Jin Ra meletakkan kaleng minuman ke depan Donghae yang sudah duduk di meja makan.

Gadis itu kemudian ikut duduk di sampingnya.

"Selamat makan."

Pria itu mengangguk dan menyendokkan kuah ramen ke mulutnya.

Lalu berniat menyuapi sang istri.

"Kau saja yang makan. Aku tidak lapar."

Membuat Donghae hanya memasang wajah datar dan mengangguk.

"Kau akan menyesal."

~

Kertas yang sudah lusuh ini menjadi subjek pandangan Jin Ra sejak 30 menit yang lalu.

Entahlah. Antara berharap kertas di tangannya itu hanyalah kertas biasa yang walaupun ia bakar tidak akan meninggalkan masalah.

Atau berharap jika tanggal yang tertera di kertas itu berubah, bahkan tahunnya juga bisa berganti menjadi tahun depan.

Lucu memang. Karena jelas-jelas beberapa minggu yang lalu dia terus berharap jika tanggal yang tertera disana bisa segera tiba, tapi sekarang?

Bahkan mengharapkan pria di hadapannya itu juga memikirkan hal yang sama.

"Kau sudah menyelesaikan pekerjaanmu?"

"Sudah, sajangnim."

Jin Ra segera memasukkan kembali kertas di tangannya ke dalam tas.

"Kalau begitu ayo pergi makan siang."

"Sepertinya aku tidak bisa."

Donghae menutup laptop dan menatapnya.

"Aku harus menemui seseorang."

"Siapa?"

"Bukan siapa-siapa.

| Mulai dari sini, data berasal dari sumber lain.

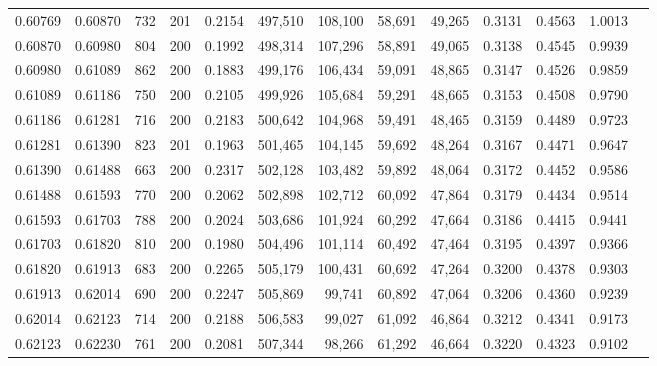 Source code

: \begin{tabular}{rrrrrrrrrrrrr}
0.60769 & 0.60870 &   732 & 201 &                                     0.2154 & 497,510 & 108,100 &  58,691 &  49,265 & 0.3131 & 0.4563 & 1.0013 \\
0.60870 & 0.60980 &   804 & 200 &                                     0.1992 & 498,314 & 107,296 &  58,891 &  49,065 & 0.3138 & 0.4545 & 0.9939 \\
0.60980 & 0.61089 &   862 & 200 &                                     0.1883 & 499,176 & 106,434 &  59,091 &  48,865 & 0.3147 & 0.4526 & 0.9859 \\
0.61089 & 0.61186 &   750 & 200 &                                     0.2105 & 499,926 & 105,684 &  59,291 &  48,665 & 0.3153 & 0.4508 & 0.9790 \\
0.61186 & 0.61281 &   716 & 200 &                                     0.2183 & 500,642 & 104,968 &  59,491 &  48,465 & 0.3159 & 0.4489 & 0.9723 \\
0.61281 & 0.61390 &   823 & 201 &                                     0.1963 & 501,465 & 104,145 &  59,692 &  48,264 & 0.3167 & 0.4471 & 0.9647 \\
0.61390 & 0.61488 &   663 & 200 &                                     0.2317 & 502,128 & 103,482 &  59,892 &  48,064 & 0.3172 & 0.4452 & 0.9586 \\
0.61488 & 0.61593 &   770 & 200 &                                     0.2062 & 502,898 & 102,712 &  60,092 &  47,864 & 0.3179 & 0.4434 & 0.9514 \\
0.61593 & 0.61703 &   788 & 200 &                                     0.2024 & 503,686 & 101,924 &  60,292 &  47,664 & 0.3186 & 0.4415 & 0.9441 \\
0.61703 & 0.61820 &   810 & 200 &                                     0.1980 & 504,496 & 101,114 &  60,492 &  47,464 & 0.3195 & 0.4397 & 0.9366 \\
0.61820 & 0.61913 &   683 & 200 &                                     0.2265 & 505,179 & 100,431 &  60,692 &  47,264 & 0.3200 & 0.4378 & 0.9303 \\
0.61913 & 0.62014 &   690 & 200 &                                     0.2247 & 505,869 &  99,741 &  60,892 &  47,064 & 0.3206 & 0.4360 & 0.9239 \\
0.62014 & 0.62123 &   714 & 200 &                                     0.2188 & 506,583 &  99,027 &  61,092 &  46,864 & 0.3212 & 0.4341 & 0.9173 \\
0.62123 & 0.62230 &   761 & 200 &                                     0.2081 & 507,344 &  98,266 &  61,292 &  46,664 & 0.3220 & 0.4323 & 0.9102 \\

\end{tabular}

Hanya teman lama."

Gadis itu berdiri dan meraih blazer serta tas tangannya.

"Ingin aku siapkan sesuatu untuk makan siangmu?"

"Tidak. Aku sudah tidak berselera."

"Kekanakkan. Aku pergi dulu."

Dan melambai singkat pada Donghae yang hanya mendengus menatapnya.

~

"Aish, kau yang membuat janji ini. Kenapa jadi kau juga yang membatalkan?"

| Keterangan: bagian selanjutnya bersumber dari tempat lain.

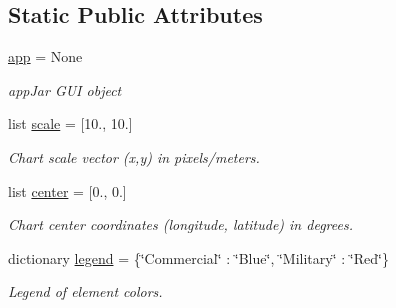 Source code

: \subsection*{Static Public Attributes}
\begin{DoxyCompactItemize}
\item 
\mbox{\label{class_python_01_g_u_i_1_1src_1_1map_1_1_map_aa268f8584460f5b610910c82e6996121}} 
\hyperlink{class_python_01_g_u_i_1_1src_1_1map_1_1_map_aa268f8584460f5b610910c82e6996121}{app} = None
\begin{DoxyCompactList}\small\item\em app\+Jar G\+UI object \end{DoxyCompactList}\item 
\mbox{\label{class_python_01_g_u_i_1_1src_1_1map_1_1_map_a2073ffe7f02a73b44883d38efeaa244a}} 
list \hyperlink{class_python_01_g_u_i_1_1src_1_1map_1_1_map_a2073ffe7f02a73b44883d38efeaa244a}{scale} = \mbox{[}10., 10.\mbox{]}
\begin{DoxyCompactList}\small\item\em Chart scale vector (x,y) in pixels/meters. \end{DoxyCompactList}\item 
\mbox{\label{class_python_01_g_u_i_1_1src_1_1map_1_1_map_afbffe7171a6f8520c328e7817b01afc6}} 
list \hyperlink{class_python_01_g_u_i_1_1src_1_1map_1_1_map_afbffe7171a6f8520c328e7817b01afc6}{center} = \mbox{[}0., 0.\mbox{]}
\begin{DoxyCompactList}\small\item\em Chart center coordinates (longitude, latitude) in degrees. \end{DoxyCompactList}\item 
\mbox{\label{class_python_01_g_u_i_1_1src_1_1map_1_1_map_ae5306b212f95d3430c8710e2f607ebff}} 
dictionary \hyperlink{class_python_01_g_u_i_1_1src_1_1map_1_1_map_ae5306b212f95d3430c8710e2f607ebff}{legend} = \{\char`\"{}Commercial\char`\"{} \+: \char`\"{}Blue\char`\"{}, \char`\"{}Military\char`\"{} \+: \char`\"{}Red\char`\"{}\}
\begin{DoxyCompactList}\small\item\em Legend of element colors. \end{DoxyCompactList}\end{DoxyCompactItemize}


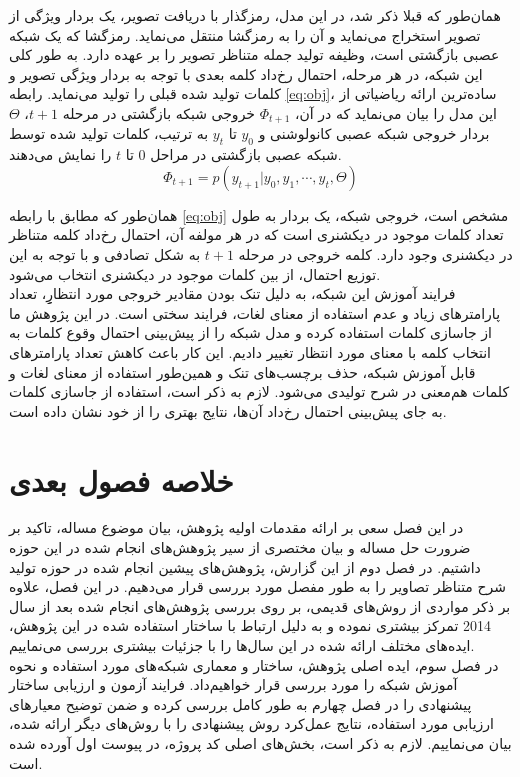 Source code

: همان‌طور که قبلا ذکر شد، در این مدل، رمزگذار با دریافت تصویر، یک بردار ویژگی از تصویر استخراج می‌نماید و آن را به رمزگشا منتقل می‌نماید. رمزگشا که یک شبکه عصبی بازگشتی است، وظیفه تولید جمله متناظر تصویر را بر عهده دارد. به طور کلی این شبکه، در هر مرحله، احتمال رخ‌داد کلمه بعدی با توجه به بردار ویژگی تصویر و کلمات تولید شده قبلی را تولید می‌نماید. رابطه \eqref{eq:obj}، ساده‌ترین ارائه ریاضیاتی از این مدل را بیان می‌نماید که در آن، $\Phi_{t+1}$ خروجی شبکه بازگشتی در مرحله $t+1$، $\Theta$ بردار خروجی شبکه عصبی کانولوشنی و $y_0$ تا $y_t$  به ترتیب، کلمات تولید شده توسط شبکه عصبی بازگشتی در مراحل $0$ تا $t$ را نمایش می‌دهند.
\begin{equation}
	\Phi_{t+1} = p(y_{t+1} | y_0, y_1, \cdots, y_t, \Theta)
	\label{eq:obj}
\end{equation}

همان‌طور که مطابق با رابطه \eqref{eq:obj} مشخص است، خروجی شبکه، یک بردار به طول تعداد کلمات موجود در دیکشنری است که در هر مولفه آن، احتمال رخ‌داد کلمه متناظر در دیکشنری وجود دارد. کلمه خروجی در مرحله $t+1$ به شکل تصادفی و با توجه به این توزیع احتمال، از بین کلمات موجود در دیکشنری انتخاب می‌شود.
\\
فرایند آموزش این شبکه، به دلیل تنک بودن مقادیر خروجی مورد انتظارِِِ، تعداد پارامترهای زیاد و عدم استفاده از معنای لغات، فرایند سختی است. در این پژوهش ما از جاسازی کلمات استفاده کرده و مدل شبکه را از پیش‌بینی احتمال وقوع کلمات به انتخاب کلمه با معنای مورد انتظار تغییر دادیم. این کار باعث کاهش تعداد پارامترهای قابل آموزش شبکه، حذف برچسب‌های تنک و همین‌طور استفاده از معنای لغات و کلمات هم‌معنی در شرح تولیدی می‌شود. لازم به ذکر است، استفاده از جاسازی کلمات به جای پیش‌بینی احتمال رخ‌داد آن‌ها، نتایج بهتری را از خود نشان داده است.

\section{خلاصه فصول بعدی}
در این فصل سعی بر ارائه مقدمات اولیه پژوهش، بیان موضوع مساله، تاکید بر ضرورت حل مساله و بیان مختصری از سیر پژوهش‌های انجام شده در این حوزه داشتیم. در فصل‌ دوم از این گزارش، پژوهش‌های پیشین انجام شده در حوزه تولید شرح متناظر تصاویر را به طور مفصل مورد بررسی قرار می‌دهیم. در این فصل، علاوه بر ذکر مواردی از روش‌های قدیمی، بر روی بررسی پژوهش‌های انجام شده بعد از سال 2014 تمرکز بیشتری نموده و به دلیل ارتباط با ساختار استفاده شده در این پژوهش، ایده‌های مختلف ارائه شده در این سال‌ها را با جزئیات بیشتری بررسی می‌نماییم.
\\
در فصل‌ سوم، ایده اصلی پژوهش، ساختار و معماری شبکه‌های مورد استفاده و نحوه آموزش شبکه را مورد بررسی قرار خواهیم‌داد. فرایند آزمون و ارزیابی ساختار پیشنهادی را در فصل چهارم به طور کامل بررسی کرده و ضمن توضیح معیارهای ارزیابی مورد استفاده، نتایج عمل‌کرد روش پیشنهادی را با روش‌های دیگر ارائه شده، بیان می‌نماییم. لازم به ذکر است، بخش‌های اصلی کد پروژه، در پیوست اول آورده شده است.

"Baiklah, aku tahu. Aku kan memang bukan temanmu lagi."

"Ey, aku hanya bercanda. Kita bisa makan siang lain kali. Tidak apa."

"Ya, sampai jumpa."

Jin Ra memasukkan kembali ponsel ke dalam tas.

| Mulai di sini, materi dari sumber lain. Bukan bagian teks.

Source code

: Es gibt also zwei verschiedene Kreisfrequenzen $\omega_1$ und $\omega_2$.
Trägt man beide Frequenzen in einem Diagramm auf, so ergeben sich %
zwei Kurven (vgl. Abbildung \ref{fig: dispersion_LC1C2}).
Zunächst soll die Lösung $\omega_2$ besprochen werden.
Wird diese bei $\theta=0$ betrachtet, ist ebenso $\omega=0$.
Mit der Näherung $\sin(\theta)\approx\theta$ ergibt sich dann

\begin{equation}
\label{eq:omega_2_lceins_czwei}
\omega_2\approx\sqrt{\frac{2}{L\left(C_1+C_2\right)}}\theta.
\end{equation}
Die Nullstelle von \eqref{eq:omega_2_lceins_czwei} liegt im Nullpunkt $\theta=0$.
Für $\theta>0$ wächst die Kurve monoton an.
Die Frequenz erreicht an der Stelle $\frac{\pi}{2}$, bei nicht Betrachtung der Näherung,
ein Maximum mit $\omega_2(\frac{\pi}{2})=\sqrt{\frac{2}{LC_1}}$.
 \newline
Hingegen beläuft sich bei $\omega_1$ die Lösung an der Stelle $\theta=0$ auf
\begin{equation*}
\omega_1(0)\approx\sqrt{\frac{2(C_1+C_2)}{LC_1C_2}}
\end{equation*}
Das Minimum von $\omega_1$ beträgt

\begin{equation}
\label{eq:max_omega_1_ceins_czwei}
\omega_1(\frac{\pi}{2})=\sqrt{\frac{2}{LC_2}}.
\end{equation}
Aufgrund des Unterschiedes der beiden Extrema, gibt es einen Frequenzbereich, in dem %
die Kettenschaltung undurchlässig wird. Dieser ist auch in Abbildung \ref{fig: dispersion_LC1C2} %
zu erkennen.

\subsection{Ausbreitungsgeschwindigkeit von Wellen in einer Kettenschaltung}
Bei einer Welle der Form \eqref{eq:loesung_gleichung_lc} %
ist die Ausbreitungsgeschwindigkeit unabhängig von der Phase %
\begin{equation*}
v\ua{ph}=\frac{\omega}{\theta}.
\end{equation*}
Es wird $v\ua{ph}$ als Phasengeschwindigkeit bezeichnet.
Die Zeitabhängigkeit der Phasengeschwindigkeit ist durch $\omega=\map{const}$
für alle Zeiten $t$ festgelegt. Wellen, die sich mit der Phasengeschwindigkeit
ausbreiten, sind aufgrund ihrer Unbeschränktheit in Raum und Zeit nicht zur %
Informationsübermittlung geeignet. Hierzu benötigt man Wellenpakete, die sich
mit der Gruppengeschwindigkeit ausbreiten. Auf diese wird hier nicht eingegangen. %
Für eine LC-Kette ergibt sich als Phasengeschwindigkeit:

Makan siang bersama teman lamanya kali ini harus batal. Dan melihat jam yang masih lama sebelum waktu makan siang habis, lebih baik dia kembali ke kantor.

Agar sang atasan tidak kembali uring-uringan karena tidak bisa makan siang dengannya.

"Hey."

Dan belum sempat dia beranjak dari kursi, seseorang -lebih tepatnya- seorang pria menyentuh lengannya.

Yang dalam waktu singkat berhasil menghilangkan senyuman di wajahnya.

Gadis itu bahkan kembali melanjutkan niatnya untuk pergi.

"Tunggu! Aku ingin bicara sesuatu."

"Aku harus pergi. Jangan menggangguku."

Jin Ra berusaha menarik lengannya yang masih dipegang oleh pria itu.

"Ayolah, sebentar saja!"

"Kim Kibum!"

Memaksanya menghentakkan tangan agar cengkraman Kibum terlepas.

"Aku harus pergi! Lagipula tidak ada hal lain yang bisa kita bicarakan! Jadi jangan ganggu aku."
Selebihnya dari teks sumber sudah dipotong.